为增强活性与靶向范围而工程化的 Un1Cas12f1，用于多位点基因组编辑

更小的修复 DNA 工具

像 CRISPR 这样的基因编辑工具已经在重塑医学与生物学，但许多最强大的版本体积太大，无法装入用于患者体内输送的微小载体。本研究介绍了一种经工程化的超紧凑型 CRISPR 酶，称为 evoCas12f，它小到能适配常用的基因治疗载体，同时在纠正多种致病突变并在多个位点同时改写 DNA 时具备足够的效率与精确性。

基因编辑为何在意体积

大多数现有的 CRISPR 工具依赖体积较大的蛋白质，这些蛋白在装入腺相关病毒（AAV）——最广泛使用的基因治疗载体——时常常捉襟见肘。Cas12f 家族的更小型酶看起来很有前景，因为它们更容易被包装，但天然形式下它们在人类细胞中表现不佳，且只能在与非常特定的短序列相邻的位置切割 DNA。这些限制意味着我们基因组中许多与疾病相关的位点实际上无法触及，从而限制了微型 CRISPR 系统的医学应用潜力。

设计更灵活的 DNA 切割器

研究人员通过系统性突变一种名为 Un1Cas12f1 的紧凑酶的 DNA 结合表面并在细菌中筛选数千个变体来解决这一问题。只有那些能识别更广泛短 DNA 标记（称为 PAM）组合的变体才能使细胞存活。随后在人体细胞中对最有前景的候选者进行了测试。通过组合五处有益突变，团队创造了 evoCas12f，能够识别比原始酶更为宽松的 PAM 模式。因此，人类基因组中潜在的切割位点大约增加了 13 倍，可用位点之间的平均距离缩短到仅两个碱基。

更强的性能与更广的覆盖

除了扩大其靶向范围外，evoCas12f 的 DNA 切割效率也大幅提升。在数十个测试位点上，与原始酶相比其活性平均提高了约十二倍，编辑水平最高可达 91%。其性能可与甚至超越一些经过工程化的更大型 CRISPR 蛋白，同时仍保持便于递送的紧凑体积。
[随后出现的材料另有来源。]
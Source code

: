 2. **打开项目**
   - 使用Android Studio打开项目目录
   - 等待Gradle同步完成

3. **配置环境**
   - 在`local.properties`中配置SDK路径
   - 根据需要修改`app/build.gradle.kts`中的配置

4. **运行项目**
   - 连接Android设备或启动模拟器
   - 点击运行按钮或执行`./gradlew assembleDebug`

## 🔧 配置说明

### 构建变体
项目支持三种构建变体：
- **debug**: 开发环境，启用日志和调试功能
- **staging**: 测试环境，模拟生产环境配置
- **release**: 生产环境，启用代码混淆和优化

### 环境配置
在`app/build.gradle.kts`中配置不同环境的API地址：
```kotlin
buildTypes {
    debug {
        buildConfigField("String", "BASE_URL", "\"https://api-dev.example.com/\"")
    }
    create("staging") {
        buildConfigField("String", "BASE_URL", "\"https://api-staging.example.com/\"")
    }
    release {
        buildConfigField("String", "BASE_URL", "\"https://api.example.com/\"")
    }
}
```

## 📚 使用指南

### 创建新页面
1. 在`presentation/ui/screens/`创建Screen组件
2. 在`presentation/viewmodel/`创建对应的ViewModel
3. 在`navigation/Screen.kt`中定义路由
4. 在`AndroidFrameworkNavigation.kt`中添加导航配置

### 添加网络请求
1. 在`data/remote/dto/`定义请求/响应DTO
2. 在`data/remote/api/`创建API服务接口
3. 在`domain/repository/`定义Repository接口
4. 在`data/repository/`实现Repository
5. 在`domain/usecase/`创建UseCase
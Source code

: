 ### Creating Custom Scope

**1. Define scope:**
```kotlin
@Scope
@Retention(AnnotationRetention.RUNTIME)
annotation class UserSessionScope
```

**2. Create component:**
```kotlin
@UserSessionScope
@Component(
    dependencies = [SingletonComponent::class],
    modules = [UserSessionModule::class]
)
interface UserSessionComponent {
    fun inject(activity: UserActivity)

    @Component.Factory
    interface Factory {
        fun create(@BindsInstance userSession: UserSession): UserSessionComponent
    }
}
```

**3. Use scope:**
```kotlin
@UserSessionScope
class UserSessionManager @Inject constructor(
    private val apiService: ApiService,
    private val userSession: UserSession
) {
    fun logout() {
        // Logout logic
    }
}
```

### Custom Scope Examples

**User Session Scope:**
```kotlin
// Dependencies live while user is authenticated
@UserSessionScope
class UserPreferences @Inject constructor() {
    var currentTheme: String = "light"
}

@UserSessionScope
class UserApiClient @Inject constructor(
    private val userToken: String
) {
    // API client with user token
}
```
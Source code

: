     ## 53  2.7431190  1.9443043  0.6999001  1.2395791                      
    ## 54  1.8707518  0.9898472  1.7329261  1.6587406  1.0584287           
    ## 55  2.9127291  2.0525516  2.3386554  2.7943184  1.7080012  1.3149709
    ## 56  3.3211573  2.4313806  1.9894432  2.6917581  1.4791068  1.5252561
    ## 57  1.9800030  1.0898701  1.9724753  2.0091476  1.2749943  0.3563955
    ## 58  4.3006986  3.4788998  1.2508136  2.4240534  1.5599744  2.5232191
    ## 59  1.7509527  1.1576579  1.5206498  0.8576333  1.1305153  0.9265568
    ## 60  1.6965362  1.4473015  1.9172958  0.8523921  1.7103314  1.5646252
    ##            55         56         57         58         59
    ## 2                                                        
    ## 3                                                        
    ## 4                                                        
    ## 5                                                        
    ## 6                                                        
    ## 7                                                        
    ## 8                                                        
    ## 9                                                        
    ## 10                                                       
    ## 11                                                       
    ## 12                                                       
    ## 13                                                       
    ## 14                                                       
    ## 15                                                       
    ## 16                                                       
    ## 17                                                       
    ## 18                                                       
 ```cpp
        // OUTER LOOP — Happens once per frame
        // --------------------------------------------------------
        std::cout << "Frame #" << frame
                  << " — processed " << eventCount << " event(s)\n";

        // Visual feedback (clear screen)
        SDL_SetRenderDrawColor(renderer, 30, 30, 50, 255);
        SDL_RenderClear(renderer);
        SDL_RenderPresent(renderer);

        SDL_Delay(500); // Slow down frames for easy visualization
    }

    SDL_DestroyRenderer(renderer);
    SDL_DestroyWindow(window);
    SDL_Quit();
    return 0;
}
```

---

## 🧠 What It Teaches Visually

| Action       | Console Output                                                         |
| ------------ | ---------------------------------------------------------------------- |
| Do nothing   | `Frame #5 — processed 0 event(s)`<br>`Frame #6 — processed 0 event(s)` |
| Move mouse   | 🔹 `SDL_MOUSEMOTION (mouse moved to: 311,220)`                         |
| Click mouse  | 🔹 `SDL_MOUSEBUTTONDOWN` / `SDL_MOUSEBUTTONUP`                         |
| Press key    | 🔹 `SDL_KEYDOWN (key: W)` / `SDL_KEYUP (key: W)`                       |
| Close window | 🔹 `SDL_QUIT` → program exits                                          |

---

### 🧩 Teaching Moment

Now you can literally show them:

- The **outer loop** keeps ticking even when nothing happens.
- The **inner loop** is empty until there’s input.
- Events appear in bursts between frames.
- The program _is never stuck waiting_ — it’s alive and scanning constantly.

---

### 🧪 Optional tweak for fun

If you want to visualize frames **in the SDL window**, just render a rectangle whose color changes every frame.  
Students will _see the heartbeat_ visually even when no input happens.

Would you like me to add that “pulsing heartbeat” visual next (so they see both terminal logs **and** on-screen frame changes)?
在小鼠中，将 evoCas12f 与单一向导 RNA 注入早期胚胎可高效破坏色素基因酪氨酸酶（tyrosinase），迅速产生近乎均一的 F0 白化动物，展示了其在单代内构建疾病模型的能力。

将切割器变为精确的“铅笔”

切割 DNA 只是编辑基因的手段之一。研究团队还将 evoCas12f 转换为碱基编辑器，能在不切断 DNA 链的情况下替换单个碱基。与直接将酶与脱氨酶蛋白融合不同，他们采用了一种基于 RNA 的对接系统，使两者仅在结合到目标位点时被招募到一起。这一策略在保留酶结构的同时缩小了可发生变化的区域。由此得到的腺嘌呤和胞嘧啶碱基编辑器保持了狭窄的编辑窗口，但即便在新可及的 PAM 序列上也能稳定工作。在四种人类遗传病的细胞模型中，这些工具以约 25–35% 的效率纠正了有害突变。

微调控制与安全性

为进一步展示多功能性，研究人员构建了基于 evoCas12f 的开关，可用于激活基因而非切割。通过相同的 RNA 对接技巧募集转录激活结构域，他们在人体细胞中将目标基因的表达提高了多达数千倍。与此同时，详细的不匹配敏感性与全基因组脱靶分析显示，尽管 evoCas12f 活性很高，但某些版本可能会切割非目标位点。借助结构学见解，团队引入了额外调整，在保持强烈靶向活性的同时明显降低了脱靶事件，为更安全的治疗性变体指明了方向。

这对未来基因疗法意味着什么

对非专业读者而言，关键结论是 evoCas12f 表现得像一种紧凑的、可编程的 DNA 多功能工具：它可以切割、改写单个碱基或增强基因活性，而且能在基因组中比其前身更多的位点上执行这些任务。其小巧体积使其更易适配现有的病毒递送系统，而其集中的编辑窗口有助于限制不期望的改变。尽管在临床应用前仍需更多工作，这种工程化酶显著扩大了微型 CRISPR 技术的实际可及范围，使精确的、多位点基因疗法更接近现实。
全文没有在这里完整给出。